- WHAT THE TASK ASKS
Word for word, restate the lines from the start of the data below through the line containing "131110 (2009). arXiv:0905.0321.".
______________________________
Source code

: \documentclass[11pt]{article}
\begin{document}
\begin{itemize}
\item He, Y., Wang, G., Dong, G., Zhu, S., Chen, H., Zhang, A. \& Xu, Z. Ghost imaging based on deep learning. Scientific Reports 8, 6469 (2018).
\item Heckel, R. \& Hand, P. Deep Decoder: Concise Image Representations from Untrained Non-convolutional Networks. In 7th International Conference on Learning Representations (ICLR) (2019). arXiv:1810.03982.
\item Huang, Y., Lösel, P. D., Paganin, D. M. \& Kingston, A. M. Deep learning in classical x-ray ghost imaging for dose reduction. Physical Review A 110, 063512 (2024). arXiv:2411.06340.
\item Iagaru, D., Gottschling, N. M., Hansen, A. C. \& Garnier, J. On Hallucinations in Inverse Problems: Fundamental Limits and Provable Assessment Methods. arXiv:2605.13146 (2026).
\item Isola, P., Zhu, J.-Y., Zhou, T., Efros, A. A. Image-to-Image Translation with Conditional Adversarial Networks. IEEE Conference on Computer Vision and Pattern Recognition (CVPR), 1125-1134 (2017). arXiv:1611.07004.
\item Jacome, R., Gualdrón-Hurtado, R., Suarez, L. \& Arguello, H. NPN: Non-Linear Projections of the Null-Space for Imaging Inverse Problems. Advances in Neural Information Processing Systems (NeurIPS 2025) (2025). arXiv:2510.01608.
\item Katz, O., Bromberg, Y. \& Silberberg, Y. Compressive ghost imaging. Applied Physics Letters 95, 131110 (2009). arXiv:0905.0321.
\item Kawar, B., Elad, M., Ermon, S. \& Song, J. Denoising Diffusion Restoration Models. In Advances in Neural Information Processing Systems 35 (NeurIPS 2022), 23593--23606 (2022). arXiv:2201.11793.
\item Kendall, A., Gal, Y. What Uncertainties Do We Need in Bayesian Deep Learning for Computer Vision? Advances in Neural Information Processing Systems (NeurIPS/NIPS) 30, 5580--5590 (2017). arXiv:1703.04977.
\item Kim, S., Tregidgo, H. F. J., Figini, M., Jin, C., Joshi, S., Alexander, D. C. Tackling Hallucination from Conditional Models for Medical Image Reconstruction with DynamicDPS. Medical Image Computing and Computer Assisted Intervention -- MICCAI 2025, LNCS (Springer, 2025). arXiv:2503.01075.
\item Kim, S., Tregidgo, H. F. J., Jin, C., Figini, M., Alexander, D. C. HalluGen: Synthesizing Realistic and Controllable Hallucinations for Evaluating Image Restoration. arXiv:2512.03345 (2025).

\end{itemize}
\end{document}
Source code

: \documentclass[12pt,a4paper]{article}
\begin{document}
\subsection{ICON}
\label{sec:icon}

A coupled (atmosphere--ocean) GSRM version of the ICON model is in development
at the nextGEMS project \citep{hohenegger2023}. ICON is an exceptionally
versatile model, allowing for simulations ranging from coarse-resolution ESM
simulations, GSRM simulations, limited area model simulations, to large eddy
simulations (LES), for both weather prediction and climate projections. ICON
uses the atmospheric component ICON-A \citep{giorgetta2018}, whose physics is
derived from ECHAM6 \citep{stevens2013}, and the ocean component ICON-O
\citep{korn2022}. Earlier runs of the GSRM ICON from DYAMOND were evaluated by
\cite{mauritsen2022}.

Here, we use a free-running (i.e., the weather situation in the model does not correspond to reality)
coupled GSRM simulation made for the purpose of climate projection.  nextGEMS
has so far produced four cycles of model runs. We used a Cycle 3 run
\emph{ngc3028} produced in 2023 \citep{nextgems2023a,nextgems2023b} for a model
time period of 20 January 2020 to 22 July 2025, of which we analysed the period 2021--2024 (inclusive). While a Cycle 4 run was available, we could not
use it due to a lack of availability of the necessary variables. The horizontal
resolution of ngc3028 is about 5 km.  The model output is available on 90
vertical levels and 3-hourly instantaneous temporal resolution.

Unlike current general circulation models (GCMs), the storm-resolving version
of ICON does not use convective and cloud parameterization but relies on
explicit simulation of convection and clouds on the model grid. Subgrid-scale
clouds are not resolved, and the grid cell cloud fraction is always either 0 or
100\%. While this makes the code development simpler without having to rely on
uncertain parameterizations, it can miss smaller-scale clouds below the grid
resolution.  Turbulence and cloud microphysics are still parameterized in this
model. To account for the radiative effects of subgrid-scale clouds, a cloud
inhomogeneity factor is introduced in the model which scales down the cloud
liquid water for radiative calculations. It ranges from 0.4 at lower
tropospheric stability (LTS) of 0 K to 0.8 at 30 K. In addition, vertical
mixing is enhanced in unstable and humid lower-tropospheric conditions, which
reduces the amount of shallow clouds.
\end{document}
______________________________
- EXERCISE SOLUTION
Source code

: \documentclass[11pt]{article}
\begin{document}
\begin{itemize}
\item He, Y., Wang, G., Dong, G., Zhu, S., Chen, H., Zhang, A. \& Xu, Z. Ghost imaging based on deep learning. Scientific Reports 8, 6469 (2018).
\item Heckel, R. \& Hand, P. Deep Decoder: Concise Image Representations from Untrained Non-convolutional Networks. In 7th International Conference on Learning Representations (ICLR) (2019). arXiv:1810.03982.
\item Huang, Y., Lösel, P. D., Paganin, D. M. \& Kingston, A. M. Deep learning in classical x-ray ghost imaging for dose reduction. Physical Review A 110, 063512 (2024). arXiv:2411.06340.
\item Iagaru, D., Gottschling, N. M., Hansen, A. C. \& Garnier, J. On Hallucinations in Inverse Problems: Fundamental Limits and Provable Assessment Methods. arXiv:2605.13146 (2026).
\item Isola, P., Zhu, J.-Y., Zhou, T., Efros, A. A. Image-to-Image Translation with Conditional Adversarial Networks. IEEE Conference on Computer Vision and Pattern Recognition (CVPR), 1125-1134 (2017). arXiv:1611.07004.
\item Jacome, R., Gualdrón-Hurtado, R., Suarez, L. \& Arguello, H. NPN: Non-Linear Projections of the Null-Space for Imaging Inverse Problems. Advances in Neural Information Processing Systems (NeurIPS 2025) (2025). arXiv:2510.01608.
\item Katz, O., Bromberg, Y. \& Silberberg, Y. Compressive ghost imaging. Applied Physics Letters 95, 131110 (2009). arXiv:0905.0321.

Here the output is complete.